Transferable XAI: Relating Understanding Across Domains with Explanation Transfer

Current Explainable AI (XAI) focuses on explaining a single application, but when encountering related applications, users may rely on their prior understanding from previous explanations. This leads to either overgeneralization and AI overreliance, or burdensome independent memorization. Indeed, related decision tasks can share explanatory factors, but with some notable differences; e.g., body mass index (BMI) affects the risks for heart disease and diabetes at the same rate, but chest pain is more indicative of heart disease. Similarly, models using different attributes for the same task still share signals; e.g., temperature and pressure affect air pollution but in opposite directions due to the ideal gas law. Leveraging transfer of learning, we propose Transferable XAI to enable users to transfer understanding across related domains by explaining the relationship between domain explanations using a general affine transformation framework applied to linear factor explanations. The framework supports explanation transfer across various domain types: translation for data subspace (subsuming prior work on Incremental XAI), scaling for decision task, and mapping for attributes. Focusing on task and attributes domain types, in formative and summative user studies, we investigated how well participants could understand AI decisions from one domain to another. Compared to single-domain and domain-independent explanations, Transferable XAI was the most helpful for understanding the second domain, leading to the best decision faithfulness, factor recall, and ability to relate explanations between domains. This framework contributes to improving the reusability of explanations across related AI applications by explaining factor relationships between subspaces, tasks, and attributes.
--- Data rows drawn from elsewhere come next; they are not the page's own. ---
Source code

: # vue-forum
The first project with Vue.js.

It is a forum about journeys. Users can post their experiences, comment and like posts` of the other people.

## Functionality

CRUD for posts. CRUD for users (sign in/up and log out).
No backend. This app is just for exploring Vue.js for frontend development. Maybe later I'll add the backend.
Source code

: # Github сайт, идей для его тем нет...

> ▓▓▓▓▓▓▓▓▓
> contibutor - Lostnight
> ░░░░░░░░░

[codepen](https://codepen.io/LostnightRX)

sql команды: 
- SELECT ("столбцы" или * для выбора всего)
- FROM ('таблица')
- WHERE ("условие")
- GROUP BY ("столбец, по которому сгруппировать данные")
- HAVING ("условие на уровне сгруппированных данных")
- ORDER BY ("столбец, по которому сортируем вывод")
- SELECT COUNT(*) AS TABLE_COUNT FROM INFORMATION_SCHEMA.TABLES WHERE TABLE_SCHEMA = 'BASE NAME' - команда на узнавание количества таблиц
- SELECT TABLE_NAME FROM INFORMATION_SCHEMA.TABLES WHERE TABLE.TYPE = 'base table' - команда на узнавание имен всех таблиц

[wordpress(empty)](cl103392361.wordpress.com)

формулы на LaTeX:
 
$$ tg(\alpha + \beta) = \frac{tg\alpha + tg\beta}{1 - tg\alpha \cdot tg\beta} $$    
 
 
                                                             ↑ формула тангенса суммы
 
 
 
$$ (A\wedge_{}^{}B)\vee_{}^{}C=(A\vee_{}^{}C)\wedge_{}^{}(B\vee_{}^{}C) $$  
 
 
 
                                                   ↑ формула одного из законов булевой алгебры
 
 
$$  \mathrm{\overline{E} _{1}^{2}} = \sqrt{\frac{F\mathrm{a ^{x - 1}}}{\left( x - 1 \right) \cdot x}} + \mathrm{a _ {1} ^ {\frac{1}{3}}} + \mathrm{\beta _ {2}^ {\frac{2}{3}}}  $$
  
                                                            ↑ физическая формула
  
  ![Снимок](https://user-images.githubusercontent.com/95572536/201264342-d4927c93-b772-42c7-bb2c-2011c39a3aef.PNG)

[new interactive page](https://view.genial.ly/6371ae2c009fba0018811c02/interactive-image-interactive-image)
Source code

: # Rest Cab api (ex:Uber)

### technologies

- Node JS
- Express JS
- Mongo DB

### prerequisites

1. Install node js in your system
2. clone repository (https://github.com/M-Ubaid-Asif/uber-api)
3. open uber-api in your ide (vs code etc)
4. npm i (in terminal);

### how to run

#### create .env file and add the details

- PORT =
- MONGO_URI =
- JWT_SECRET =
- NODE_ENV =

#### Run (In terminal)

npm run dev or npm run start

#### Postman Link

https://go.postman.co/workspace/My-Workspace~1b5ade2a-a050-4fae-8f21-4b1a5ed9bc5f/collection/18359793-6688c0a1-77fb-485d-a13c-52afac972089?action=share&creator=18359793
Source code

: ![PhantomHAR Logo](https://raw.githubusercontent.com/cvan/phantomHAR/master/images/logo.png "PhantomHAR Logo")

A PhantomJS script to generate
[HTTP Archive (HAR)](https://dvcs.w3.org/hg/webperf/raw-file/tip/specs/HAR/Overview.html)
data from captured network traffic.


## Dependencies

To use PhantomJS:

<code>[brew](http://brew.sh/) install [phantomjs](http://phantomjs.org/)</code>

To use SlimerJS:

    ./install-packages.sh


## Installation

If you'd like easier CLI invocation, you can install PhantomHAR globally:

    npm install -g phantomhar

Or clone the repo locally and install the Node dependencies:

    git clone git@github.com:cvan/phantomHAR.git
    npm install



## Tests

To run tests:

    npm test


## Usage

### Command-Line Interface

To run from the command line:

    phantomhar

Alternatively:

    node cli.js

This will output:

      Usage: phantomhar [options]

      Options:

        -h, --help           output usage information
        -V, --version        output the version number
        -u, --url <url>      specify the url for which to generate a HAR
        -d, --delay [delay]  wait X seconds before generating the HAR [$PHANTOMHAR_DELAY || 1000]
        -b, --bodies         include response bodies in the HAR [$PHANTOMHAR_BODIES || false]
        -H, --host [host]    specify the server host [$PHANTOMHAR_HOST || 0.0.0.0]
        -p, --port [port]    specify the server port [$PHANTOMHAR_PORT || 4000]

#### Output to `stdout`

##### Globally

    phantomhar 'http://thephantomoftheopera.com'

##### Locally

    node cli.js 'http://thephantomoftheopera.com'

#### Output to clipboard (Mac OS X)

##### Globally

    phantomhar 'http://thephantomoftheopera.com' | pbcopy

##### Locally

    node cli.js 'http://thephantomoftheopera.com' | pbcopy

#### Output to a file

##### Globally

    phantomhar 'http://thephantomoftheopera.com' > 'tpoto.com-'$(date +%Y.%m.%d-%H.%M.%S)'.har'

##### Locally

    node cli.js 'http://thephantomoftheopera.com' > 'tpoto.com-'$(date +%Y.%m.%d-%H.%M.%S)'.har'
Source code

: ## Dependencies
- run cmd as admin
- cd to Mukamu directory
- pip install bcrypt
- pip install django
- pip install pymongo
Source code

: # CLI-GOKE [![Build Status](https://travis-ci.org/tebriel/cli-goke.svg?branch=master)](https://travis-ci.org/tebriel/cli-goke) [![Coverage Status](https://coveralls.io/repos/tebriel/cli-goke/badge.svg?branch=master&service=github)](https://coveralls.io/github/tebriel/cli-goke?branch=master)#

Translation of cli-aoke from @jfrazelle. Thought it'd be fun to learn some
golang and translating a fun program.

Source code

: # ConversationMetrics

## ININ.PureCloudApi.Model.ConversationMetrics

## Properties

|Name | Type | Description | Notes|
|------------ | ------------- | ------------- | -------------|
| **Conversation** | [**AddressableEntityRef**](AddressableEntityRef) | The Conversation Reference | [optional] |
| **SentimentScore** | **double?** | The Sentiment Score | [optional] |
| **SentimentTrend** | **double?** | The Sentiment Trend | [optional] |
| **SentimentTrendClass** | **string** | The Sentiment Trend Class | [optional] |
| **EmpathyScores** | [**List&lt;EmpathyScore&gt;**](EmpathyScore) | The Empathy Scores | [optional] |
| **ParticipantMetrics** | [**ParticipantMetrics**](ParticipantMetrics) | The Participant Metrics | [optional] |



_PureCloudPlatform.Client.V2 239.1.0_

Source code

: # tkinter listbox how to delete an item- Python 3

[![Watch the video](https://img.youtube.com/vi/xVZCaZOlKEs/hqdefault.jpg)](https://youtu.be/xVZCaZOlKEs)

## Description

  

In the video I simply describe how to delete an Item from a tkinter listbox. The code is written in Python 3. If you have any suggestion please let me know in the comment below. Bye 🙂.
翻译：当前的可解释人工智能（XAI）主要聚焦于解释单一应用场景，但当用户遇到相关应用时，他们往往会依赖先前解释所形成的理解。这可能导致过度泛化与对人工智能的过度依赖，或造成繁重的独立记忆负担。事实上，相关的决策任务可能共享解释性因子，但存在显著差异；例如，身体质量指数（BMI）以相同速率影响心脏病和糖尿病的患病风险，而胸痛症状对心脏病的指示性更强。类似地，使用不同属性完成相同任务的模型仍共享信号；例如，温度与压力皆影响空气污染程度，但基于理想气体定律，二者作用方向相反。借鉴迁移学习思想，我们提出可迁移可解释人工智能，通过建立领域解释间的关系来帮助用户在相关领域间迁移理解——该方法采用通用的仿射变换框架处理线性因子解释。该框架支持多种领域类型的解释迁移：面向数据子空间的平移变换（涵盖增量可解释人工智能的已有研究）、面向决策任务的尺度变换，以及面向属性空间的映射变换。聚焦任务与属性两类领域，我们通过形成性与总结性用户研究，探究参与者将人工智能决策理解从一个领域迁移至另一领域的效果。相较于单领域解释和领域无关解释，可迁移可解释人工智能最能帮助用户理解第二领域，在决策忠实度、因子记忆效果及跨领域解释关联能力方面均表现最优。该框架通过解释子空间、任务与属性间的因子关联关系，为提升可解释人工智能在相关应用间的可复用性提供了新途径。